In [1]:
from google.colab import drive
drive.mount('/content/drive')

Mounted at /content/drive


In [3]:
DATA_PATH = '/content/drive/MyDrive/RoadSafety_Nov25/data/raw/US_Accidents_March23.csv'
import pandas as pd
df = pd.read_csv(DATA_PATH)

### Q6. Weekday vs Weekend Severity

- Does the average accident severity differ between weekdays and weekends in the US Accidents dataset?

In [4]:
import pandas as pd
from scipy import stats

# H0: The mean accident severity on weekdays equals the mean accident severity on weekends (μ_weekday = μ_weekend).
# H1: The mean accident severity on weekdays differs from the mean accident severity on weekends (μ_weekday ≠ μ_weekend).

df['Start_Time'] = pd.to_datetime(df['Start_Time'], errors='coerce')

df6 = df[['Severity', 'Start_Time']].dropna()
df6['is_weekend'] = df6['Start_Time'].dt.dayofweek >= 5  # Sat=5, Sun=6

weekday_sev = df6[~df6['is_weekend']]['Severity']
weekend_sev = df6[df6['is_weekend']]['Severity']

t_stat, p_val = stats.ttest_ind(weekday_sev, weekend_sev, equal_var=False)
alpha = 0.05
print(f"T-stat: {t_stat:.3f}, p-value: {p_val:.4g}")
print("Reject H0" if p_val < alpha else "Fail to reject H0")

T-stat: -103.655, p-value: 0
Reject H0


#### Q7. Urban Feature (Amenity) and Accident Occurrence

- Is the occurrence of accidents independent of the presence of nearby amenities (e.g., amenity flag Amenity = True/False) in the US Accidents dataset?

In [5]:
import numpy as np
from scipy.stats import chi2_contingency
import pandas as pd

# H0: Accident severity level (high vs low) is independent of amenity presence near the accident location.
# H1: Accident severity level (high vs low) is associated with amenity presence near the accident location.

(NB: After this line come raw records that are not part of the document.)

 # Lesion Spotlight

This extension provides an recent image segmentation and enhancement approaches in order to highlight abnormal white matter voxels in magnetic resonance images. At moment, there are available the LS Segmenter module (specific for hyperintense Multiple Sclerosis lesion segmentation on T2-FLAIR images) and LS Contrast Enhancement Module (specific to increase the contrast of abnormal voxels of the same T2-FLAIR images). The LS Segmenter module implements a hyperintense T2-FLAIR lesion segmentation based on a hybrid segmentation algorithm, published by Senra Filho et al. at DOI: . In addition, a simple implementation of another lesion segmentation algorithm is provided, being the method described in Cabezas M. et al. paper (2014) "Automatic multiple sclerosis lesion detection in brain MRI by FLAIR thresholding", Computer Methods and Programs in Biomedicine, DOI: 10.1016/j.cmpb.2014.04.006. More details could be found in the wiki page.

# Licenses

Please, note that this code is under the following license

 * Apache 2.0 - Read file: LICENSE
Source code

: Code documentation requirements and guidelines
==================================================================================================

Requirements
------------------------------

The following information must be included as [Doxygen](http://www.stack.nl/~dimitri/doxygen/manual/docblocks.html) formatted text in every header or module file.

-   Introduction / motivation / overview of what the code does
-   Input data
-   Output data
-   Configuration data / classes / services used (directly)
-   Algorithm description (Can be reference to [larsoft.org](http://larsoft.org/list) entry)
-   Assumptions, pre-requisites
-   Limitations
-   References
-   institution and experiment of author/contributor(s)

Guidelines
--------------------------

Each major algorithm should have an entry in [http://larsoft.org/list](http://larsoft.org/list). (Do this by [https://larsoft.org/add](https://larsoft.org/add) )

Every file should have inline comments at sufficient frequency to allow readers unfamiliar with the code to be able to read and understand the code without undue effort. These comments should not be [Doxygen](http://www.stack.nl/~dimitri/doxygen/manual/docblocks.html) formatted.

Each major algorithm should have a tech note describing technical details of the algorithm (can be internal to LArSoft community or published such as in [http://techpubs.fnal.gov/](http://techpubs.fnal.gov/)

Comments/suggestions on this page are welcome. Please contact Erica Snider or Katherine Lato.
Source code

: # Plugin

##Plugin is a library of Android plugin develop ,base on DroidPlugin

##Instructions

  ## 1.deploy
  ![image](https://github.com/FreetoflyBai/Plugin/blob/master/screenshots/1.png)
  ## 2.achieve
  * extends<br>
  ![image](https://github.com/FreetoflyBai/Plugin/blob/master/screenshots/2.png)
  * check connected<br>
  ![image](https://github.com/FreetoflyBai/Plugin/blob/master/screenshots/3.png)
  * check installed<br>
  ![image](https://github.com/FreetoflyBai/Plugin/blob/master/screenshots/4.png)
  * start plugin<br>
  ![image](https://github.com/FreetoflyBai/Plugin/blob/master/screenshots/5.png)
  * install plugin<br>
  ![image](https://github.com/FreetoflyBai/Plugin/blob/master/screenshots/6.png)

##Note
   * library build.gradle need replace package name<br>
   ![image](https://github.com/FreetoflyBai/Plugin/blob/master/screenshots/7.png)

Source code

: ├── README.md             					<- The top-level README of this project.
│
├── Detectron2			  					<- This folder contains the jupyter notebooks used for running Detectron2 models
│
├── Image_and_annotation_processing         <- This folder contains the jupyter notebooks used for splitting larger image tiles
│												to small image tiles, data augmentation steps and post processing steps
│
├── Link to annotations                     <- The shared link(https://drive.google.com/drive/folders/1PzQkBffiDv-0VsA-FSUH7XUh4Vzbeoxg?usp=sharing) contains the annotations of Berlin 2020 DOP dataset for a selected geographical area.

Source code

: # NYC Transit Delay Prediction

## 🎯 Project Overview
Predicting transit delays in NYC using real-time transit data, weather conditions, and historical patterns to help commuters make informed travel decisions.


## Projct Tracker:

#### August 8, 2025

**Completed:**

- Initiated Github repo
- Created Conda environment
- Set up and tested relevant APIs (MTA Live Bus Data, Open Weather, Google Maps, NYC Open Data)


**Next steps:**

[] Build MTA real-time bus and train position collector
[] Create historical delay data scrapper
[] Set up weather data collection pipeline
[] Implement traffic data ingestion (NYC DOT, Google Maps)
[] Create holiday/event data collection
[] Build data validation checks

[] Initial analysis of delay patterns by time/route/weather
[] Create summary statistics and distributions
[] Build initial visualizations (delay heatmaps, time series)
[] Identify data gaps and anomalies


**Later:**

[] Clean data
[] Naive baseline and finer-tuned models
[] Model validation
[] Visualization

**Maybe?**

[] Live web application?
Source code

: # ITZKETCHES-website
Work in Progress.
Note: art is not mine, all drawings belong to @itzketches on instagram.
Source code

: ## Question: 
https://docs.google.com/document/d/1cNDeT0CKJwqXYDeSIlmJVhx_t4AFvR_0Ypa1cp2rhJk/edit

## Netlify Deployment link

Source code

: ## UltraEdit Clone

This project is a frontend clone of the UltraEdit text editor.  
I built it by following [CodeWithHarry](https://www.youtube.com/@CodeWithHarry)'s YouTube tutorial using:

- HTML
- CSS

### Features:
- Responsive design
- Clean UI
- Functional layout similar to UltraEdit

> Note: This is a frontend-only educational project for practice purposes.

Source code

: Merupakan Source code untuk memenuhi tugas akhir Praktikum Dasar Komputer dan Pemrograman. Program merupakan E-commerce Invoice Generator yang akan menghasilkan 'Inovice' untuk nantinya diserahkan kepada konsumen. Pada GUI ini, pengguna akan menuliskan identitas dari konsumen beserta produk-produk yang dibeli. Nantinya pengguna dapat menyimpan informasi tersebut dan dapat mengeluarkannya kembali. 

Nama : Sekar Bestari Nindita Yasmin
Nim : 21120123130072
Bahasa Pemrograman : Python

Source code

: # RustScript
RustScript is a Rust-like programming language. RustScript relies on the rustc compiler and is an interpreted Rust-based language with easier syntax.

df7 = df[['Severity', 'Amenity']].dropna().copy()
df7['high_sev'] = (df7['Severity'] >= 3).astype(int)

cont_table = pd.crosstab(df7['Amenity'], df7['high_sev'])
print(cont_table)

chi2, p_val, dof, expected = chi2_contingency(cont_table)
alpha = 0.05
print(f"Chi2: {chi2:.3f}, p-value: {p_val:.4g}")
print("Reject H0" if p_val < alpha else "Fail to reject H0")


high_sev        0        1
Amenity                   
False     6134076  1497984
True        90271     6063
Chi2: 10790.174, p-value: 0
Reject H0


#### Q8. Humidity and State Differences

- Does the mean humidity at the time of accidents differ between two states, for example, Florida (FL) and Arizona (AZ), in the US Accidents dataset?

In [6]:
from scipy import stats

# H0: The mean humidity for accidents in Florida equals the mean humidity for accidents in Arizona (μ_FL = μ_AZ).
# H1: The mean humidity for accidents in Florida differs from the mean humidity for accidents in Arizona (μ_FL ≠ μ_AZ).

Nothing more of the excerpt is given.